EXERCISE: Go through the records, and copy each line in which the string "Provides" is present.

+++ WORKING DATA +++

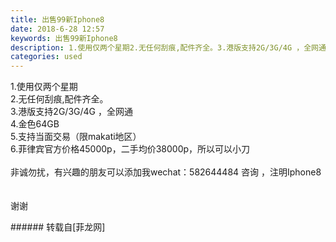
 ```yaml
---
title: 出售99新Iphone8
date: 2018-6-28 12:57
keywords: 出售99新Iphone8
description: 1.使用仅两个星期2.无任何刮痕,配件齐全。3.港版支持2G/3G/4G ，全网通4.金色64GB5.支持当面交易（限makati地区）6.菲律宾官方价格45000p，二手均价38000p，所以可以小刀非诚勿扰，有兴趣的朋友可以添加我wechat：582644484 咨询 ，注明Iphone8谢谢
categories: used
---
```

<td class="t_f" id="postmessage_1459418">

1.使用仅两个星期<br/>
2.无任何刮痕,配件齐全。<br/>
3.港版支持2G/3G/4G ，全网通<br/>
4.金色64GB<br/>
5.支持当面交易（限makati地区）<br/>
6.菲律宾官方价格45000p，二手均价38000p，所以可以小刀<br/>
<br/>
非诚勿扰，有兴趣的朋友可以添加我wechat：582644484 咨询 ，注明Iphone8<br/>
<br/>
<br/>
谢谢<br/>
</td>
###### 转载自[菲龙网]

+++
+++ WORKING DATA +++

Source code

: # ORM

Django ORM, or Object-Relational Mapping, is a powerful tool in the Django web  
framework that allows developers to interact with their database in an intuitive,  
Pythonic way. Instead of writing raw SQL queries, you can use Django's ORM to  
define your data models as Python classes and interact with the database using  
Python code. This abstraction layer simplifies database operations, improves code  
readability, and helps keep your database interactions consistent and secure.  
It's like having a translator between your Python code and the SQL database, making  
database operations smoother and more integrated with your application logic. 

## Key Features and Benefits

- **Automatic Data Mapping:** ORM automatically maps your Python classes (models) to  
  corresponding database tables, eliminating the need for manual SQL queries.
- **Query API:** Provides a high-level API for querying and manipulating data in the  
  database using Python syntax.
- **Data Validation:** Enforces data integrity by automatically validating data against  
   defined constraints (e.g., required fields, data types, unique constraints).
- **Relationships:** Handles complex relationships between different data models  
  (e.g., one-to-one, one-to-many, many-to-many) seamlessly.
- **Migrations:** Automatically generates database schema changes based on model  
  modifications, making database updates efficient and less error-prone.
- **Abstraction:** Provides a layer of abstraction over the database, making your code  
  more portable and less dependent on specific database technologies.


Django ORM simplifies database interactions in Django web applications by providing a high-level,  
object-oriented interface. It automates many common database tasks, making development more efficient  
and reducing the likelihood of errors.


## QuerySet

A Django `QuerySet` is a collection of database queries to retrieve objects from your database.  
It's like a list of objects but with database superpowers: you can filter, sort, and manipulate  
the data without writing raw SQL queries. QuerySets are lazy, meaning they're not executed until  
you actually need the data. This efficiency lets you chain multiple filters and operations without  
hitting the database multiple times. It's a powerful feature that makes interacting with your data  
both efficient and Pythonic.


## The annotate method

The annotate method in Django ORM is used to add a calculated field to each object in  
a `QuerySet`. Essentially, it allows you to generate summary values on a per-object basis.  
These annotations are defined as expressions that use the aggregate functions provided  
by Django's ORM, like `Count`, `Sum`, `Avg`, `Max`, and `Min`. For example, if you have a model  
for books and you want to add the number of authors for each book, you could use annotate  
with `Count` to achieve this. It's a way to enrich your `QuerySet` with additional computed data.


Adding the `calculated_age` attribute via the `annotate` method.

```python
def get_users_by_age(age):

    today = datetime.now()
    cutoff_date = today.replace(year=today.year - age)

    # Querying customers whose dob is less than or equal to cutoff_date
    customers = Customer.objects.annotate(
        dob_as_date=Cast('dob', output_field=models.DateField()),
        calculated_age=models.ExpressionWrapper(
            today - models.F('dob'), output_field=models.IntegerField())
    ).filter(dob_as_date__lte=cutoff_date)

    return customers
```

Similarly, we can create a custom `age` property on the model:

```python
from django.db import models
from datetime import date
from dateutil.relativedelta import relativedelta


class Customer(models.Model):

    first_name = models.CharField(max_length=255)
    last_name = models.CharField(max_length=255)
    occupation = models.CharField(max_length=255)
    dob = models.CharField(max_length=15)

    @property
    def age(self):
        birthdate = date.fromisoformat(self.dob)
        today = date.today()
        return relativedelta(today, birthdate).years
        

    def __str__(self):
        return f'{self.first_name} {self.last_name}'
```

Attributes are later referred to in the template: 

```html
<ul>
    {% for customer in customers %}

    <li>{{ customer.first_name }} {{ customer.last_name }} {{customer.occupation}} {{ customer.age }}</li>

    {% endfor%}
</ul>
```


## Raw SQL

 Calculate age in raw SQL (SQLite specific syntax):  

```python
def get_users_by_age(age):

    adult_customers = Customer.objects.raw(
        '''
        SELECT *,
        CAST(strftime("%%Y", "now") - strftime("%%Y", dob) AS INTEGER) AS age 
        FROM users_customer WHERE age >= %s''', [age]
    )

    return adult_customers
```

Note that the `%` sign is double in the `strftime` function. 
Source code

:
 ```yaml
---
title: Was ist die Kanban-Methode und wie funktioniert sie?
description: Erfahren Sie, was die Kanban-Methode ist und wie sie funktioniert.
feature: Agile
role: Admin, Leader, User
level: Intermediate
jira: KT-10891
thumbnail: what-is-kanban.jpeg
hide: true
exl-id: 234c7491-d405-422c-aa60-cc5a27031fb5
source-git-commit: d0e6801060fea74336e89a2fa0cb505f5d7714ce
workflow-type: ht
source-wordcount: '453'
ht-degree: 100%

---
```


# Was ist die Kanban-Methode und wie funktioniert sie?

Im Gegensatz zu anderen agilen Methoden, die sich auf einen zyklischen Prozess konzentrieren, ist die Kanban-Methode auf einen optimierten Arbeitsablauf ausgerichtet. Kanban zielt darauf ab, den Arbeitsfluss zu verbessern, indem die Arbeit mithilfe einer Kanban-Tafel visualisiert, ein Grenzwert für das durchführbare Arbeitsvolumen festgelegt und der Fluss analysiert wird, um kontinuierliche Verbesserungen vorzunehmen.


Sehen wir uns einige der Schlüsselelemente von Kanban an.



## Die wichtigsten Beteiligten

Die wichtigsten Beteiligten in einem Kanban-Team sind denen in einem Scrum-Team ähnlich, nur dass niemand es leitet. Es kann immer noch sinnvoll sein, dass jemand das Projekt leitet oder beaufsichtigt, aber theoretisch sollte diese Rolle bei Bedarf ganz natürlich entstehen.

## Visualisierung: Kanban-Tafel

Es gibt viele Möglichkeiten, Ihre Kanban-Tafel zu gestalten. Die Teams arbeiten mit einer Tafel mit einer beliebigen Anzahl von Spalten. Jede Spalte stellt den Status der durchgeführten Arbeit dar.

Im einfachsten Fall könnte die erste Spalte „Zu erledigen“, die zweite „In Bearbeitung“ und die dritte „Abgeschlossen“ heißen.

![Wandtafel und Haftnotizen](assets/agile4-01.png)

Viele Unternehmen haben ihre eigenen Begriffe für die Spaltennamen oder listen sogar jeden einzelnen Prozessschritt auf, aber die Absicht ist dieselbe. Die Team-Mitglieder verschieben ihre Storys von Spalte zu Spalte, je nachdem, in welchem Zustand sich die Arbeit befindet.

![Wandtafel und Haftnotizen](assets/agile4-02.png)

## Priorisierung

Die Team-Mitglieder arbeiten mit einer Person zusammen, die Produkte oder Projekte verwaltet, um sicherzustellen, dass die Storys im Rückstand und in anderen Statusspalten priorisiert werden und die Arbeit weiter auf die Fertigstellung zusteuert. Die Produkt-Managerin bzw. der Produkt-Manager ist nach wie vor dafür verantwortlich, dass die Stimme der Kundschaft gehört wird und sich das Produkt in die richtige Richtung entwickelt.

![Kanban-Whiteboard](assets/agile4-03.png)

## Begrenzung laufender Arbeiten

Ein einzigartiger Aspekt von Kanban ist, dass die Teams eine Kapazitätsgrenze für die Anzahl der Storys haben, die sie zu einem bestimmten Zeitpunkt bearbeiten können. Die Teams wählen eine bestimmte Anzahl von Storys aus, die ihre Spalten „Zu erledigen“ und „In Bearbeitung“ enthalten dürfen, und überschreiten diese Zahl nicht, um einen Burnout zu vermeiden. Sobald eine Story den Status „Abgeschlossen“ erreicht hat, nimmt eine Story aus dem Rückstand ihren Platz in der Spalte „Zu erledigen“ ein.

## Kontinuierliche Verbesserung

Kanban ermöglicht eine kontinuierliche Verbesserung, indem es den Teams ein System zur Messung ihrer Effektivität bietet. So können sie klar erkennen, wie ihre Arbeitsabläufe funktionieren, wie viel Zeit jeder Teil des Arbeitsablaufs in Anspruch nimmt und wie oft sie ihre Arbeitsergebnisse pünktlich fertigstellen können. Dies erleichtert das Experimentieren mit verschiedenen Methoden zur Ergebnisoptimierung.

+++

TASK SOLUTION:
- **Query API:** Provides a high-level API for querying and manipulating data in the  
- **Abstraction:** Provides a layer of abstraction over the database, making your code  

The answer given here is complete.